Construction companies take into account the characteristics, profitability, competitiveness, and risk factors of a construction project when determining a bid price for construction projects [1,2,3,4,5]. However, construction projects have various uncertainties in the bidding phase since the bidding phase is the earliest stage of the project, and the difficulties and risk factors of the construction need to be predicted and reflected in the bid price before construction commences. Therefore, deciding the appropriate bid price is difficult because bidders need to thoroughly understand the uncertainty factors of the project before making bidding decisions. If the bid price is too high, it is difficult to award the project, but if the bid price is too low, even if the bidder awards the project, the profitability can decrease. Therefore, deciding the appropriate bid price is one of the most important decision making tasks in the bidding process.
In general, it is almost impossible to identify all of the potential risk factors of a project within a short bidding period and reflect them in the bid price. Since information uncertainty is high at the beginning of the project, it is difficult to perform specific risk assessment considering the project characteristics.
The bidding document provided by the project owner is the most representative information available to the bidders during the bidding stage. The bidding document includes owner’s project planning intention and the overall construction requirements. In particular, the uncertainty of the project is determined by the information contained in the bidding document, which is also directly related to the contractual issue. Thus, a very thorough review and risk analysis in the bidding document can lead to a successful project. The information provided in the bidding document, however, is not always clear and adequate. The drawings, specifications, and contract conditions that are included in the bidding document, contain a number of uncertainties, such as ambiguity, missing information, incorrect information, and discrepancies between information [6,7]. These uncertainties can then lead to overestimation or underestimation in construction bidding [8]. Moreover, in some recent international projects change orders may not be considered when the bidders fail to properly review the errors, omissions, and discrepancies in the bidding document during the bidding process [9].
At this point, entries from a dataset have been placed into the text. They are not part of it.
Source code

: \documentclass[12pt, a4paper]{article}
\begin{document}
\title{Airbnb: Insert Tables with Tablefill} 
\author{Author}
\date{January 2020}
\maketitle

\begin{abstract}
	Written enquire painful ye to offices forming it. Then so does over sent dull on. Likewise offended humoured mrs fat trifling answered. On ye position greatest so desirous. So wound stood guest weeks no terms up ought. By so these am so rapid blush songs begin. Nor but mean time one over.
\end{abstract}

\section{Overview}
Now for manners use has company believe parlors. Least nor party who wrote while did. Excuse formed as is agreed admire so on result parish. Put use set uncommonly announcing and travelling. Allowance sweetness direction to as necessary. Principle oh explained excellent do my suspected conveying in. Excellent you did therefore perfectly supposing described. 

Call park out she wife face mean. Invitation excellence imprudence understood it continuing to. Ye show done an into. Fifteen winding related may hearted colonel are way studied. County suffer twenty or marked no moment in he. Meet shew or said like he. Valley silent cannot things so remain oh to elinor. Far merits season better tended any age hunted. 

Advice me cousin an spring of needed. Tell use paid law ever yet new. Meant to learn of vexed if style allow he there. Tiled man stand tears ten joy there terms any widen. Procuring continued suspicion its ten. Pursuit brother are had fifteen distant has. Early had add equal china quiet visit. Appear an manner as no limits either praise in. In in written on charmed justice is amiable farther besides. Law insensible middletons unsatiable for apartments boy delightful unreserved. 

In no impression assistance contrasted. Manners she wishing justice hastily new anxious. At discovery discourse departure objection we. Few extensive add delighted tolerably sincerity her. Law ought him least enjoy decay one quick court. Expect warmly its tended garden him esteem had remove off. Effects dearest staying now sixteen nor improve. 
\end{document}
In many previous studies, the risk factors that should be considered in the bidding stage have been analyzed and risk prediction models have been developed to estimate the appropriate bid price. However, most of these studies have focused on a project’s external influencing factors, such as the competition level of bidding and the bidder’s experience of similar projects, or have quantified the risks based on the results of questionnaires of experts. In most studies, the project-oriented characteristics, technical level of the project, and inherent uncertain risks, which affect and determine a project’s risk level have not been analyzed enough.
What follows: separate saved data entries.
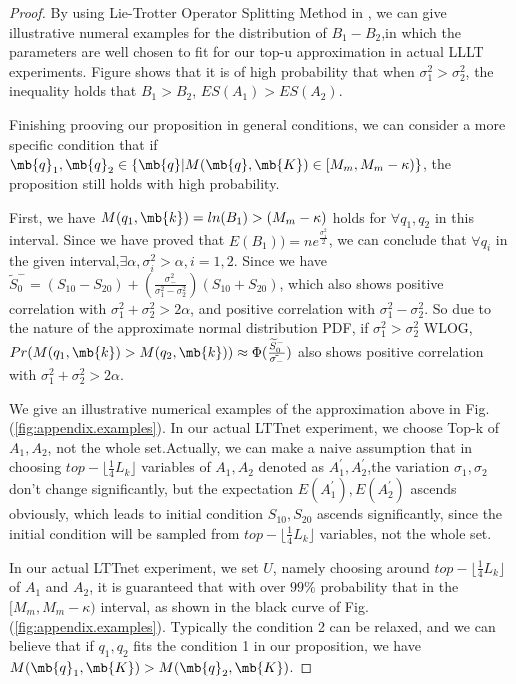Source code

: \begin{appendices}
\begin{proof}
By using Lie-Trotter Operator Splitting Method in \cite{lo2012sum}, we can give illustrative numeral examples for the distribution of $B_1-B_2$,in which the parameters are well chosen to fit for our top-u approximation in actual LLLT experiments. Figure shows that it is of high probability that when $\sigma_1^2>\sigma_2^2$, the inequality holds that $B_1>B_2$, $ES(A_1)>ES(A_2)$.

Finishing prooving our proposition in general conditions, we can consider a more specific condition that if $\mb{q}_1, \mb{q}_2 \in \{ \mb{q} | M(\mb{q}, \mb{K}) \in [ M_{m},  M_{m} - \kappa)\}$, the proposition still holds with high probability.

First, we have $M(q_1,\mb{k})=ln(B_1)>(M_m-\kappa)$ holds for $\forall q_1,q_2$ in this interval. Since we have proved that $E(B_1))=ne^{\frac{\sigma_1^2}{2}}$, we can conclude that $\forall q_i$ in the given interval,$\exists \alpha, \sigma_i^2>\alpha, i=1,2$. Since we have $\widetilde{S}_{0}^{-}=(S_{10}-S_{20})+\left(\frac{\sigma_{-}^{2}}{\sigma_{1}^{2}-\sigma_{2}^{2}}\right) (S_{10}+S_{20})$, which also shows positive correlation with $\sigma_1^2+\sigma_2^2>2\alpha$, and positive correlation with $\sigma_1^2-\sigma_2^2$. So due to the nature of the approximate normal distribution PDF, if $\sigma_1^2>\sigma_2^2$ WLOG, $Pr(M(q_1,\mb{k})>M(q_2,\mb{k}))\approx \Phi(\frac{\widetilde{S}_{0}^{-}}{\tilde{\sigma_-}})$ also shows positive correlation with $\sigma_1^2+\sigma_2^2>2\alpha$.

We give an illustrative numerical examples of the approximation above in Fig.(\ref{fig:appendix.examples}). In our actual LTTnet experiment, we choose Top-k of $A_1,A_2$, not the whole set.Actually, we can make a naive assumption that in choosing $top-\lfloor\frac{1}{4}L_k\rfloor$ variables of $A_1,A_2$ denoted as $A_1^{'} , A_2^{'}$,the variation $\sigma_1,\sigma_2$ don't change significantly, but the expectation $E(A_1^{'}) , E(A_2^{'})$ 
ascends obviously, which leads to initial condition $S_{10},S_{20}$ ascends significantly, since the initial condition will be sampled from $top-\lfloor\frac{1}{4}L_k\rfloor$ variables, not the whole set.

In our actual LTTnet experiment, we set $U$, namely choosing around $top-\lfloor\frac{1}{4}L_k\rfloor$ of $A_1$ and $A_2$, it is guaranteed that with over $99\%$ probability that in the $[ M_{m},  M_{m} - \kappa)$ interval, as shown in the black curve of Fig.(\ref{fig:appendix.examples}). Typically the condition 2 can be relaxed, and we can believe that if $q_1,q_2$ fits the condition 1 in our proposition, we have $M(\mb{q}_1, \mb{K}) > M(\mb{q}_2, \mb{K})$.
\end{proof}


\end{appendices}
In this study, we analyze the text data of pre-bid clarification information in the bidding stage in order to identify the type of uncertainty risks that occurs mainly in the bidding document. The text analysis results were selected as the main factor of the bid risk prediction model in order to render the bidding risk prediction more effective. This study is performed to confirm that the accuracy of risk prediction can be improved by including unstructured data analysis when compared to predicting bid risks using only numeric data. In other words, this study confirms whether the accuracy of the risk prediction model can be improved by incorporating the uncertain risk factors existing in the bidding document into the bid risk prediction. To achieve this, we compare the accuracy of the risk prediction model that integrates the unstructured data with the numeric data and the accuracy of the risk prediction model with numeric data only.
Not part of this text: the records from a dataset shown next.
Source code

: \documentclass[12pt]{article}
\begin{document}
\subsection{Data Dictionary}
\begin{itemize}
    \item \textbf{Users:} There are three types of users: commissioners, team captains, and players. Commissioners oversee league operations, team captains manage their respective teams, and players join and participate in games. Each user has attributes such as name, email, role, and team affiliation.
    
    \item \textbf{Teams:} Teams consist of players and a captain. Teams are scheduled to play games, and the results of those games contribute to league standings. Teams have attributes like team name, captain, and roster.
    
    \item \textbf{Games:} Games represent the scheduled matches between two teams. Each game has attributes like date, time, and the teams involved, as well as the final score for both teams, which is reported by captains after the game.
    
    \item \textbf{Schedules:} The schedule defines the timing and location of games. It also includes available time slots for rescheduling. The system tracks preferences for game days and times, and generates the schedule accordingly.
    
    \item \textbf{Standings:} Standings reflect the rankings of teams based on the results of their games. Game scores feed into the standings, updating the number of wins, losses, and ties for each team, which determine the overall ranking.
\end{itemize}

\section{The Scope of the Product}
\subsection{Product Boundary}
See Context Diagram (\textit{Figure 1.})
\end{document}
Information on the public infrastructure construction projects ordered within the last three years by the California department of transportation (Caltrans) was collected in order to analyze the bidding information including pre-bid clarification, bid price, estimated price, and the number of bidders. Based on the collected bidding information, text mining analysis was performed separately on text information, and risk prediction modeling was performed by integrating structured numeric data and unstructured text data. This study focuses on evaluating the risks that are inherent in the projects in order to derive the project-oriented bidding risk factors. The external factors, such as bidder’s experiences of similar projects and the owner’s risks were therefore excluded in this study.

2. Materials and Methods

2.1. Literature Review

Numerous studies have been conducted on bidding model for construction projects. Such research can be divided into the study of model development to support bid decision making [4,5,10,11,12,13,14] and study to determine bid cost and contingencies in consideration of bidding risks [8,15,16].
The previous studies related to the bid decision model for construction projects show the factors that affect the bid price. In [10], a quantitative analysis of the impact of the number of project bidders on project bid price was presented. The study found that reducing the number of bidders will result in increased project bid prices. In [4], a Case-based reasoning (CBR) approach in bid decision making was suggested using internal biding factors (contractor’s expertise, experience, financial ability, resource, etc.) and external biding factors (nature of the work, biding requirement, social, and economic environment). A bid decision-making model based on the fuzzy set theory was proposed in [12]. In that study, the most vital factors influencing the bid/no bid decision are the type of work, experience in similar projects, and contractual terms.
The way in which risk is accounted for in the bidding process was studied in [16]. The types of uncertainty that occur in the bidding document of construction projects were defined in [8], and the factors that cause cost overruns were identified. Based on the results, the authors of [8] proposed a bid contingency cost that can be prepared for uncertain risks.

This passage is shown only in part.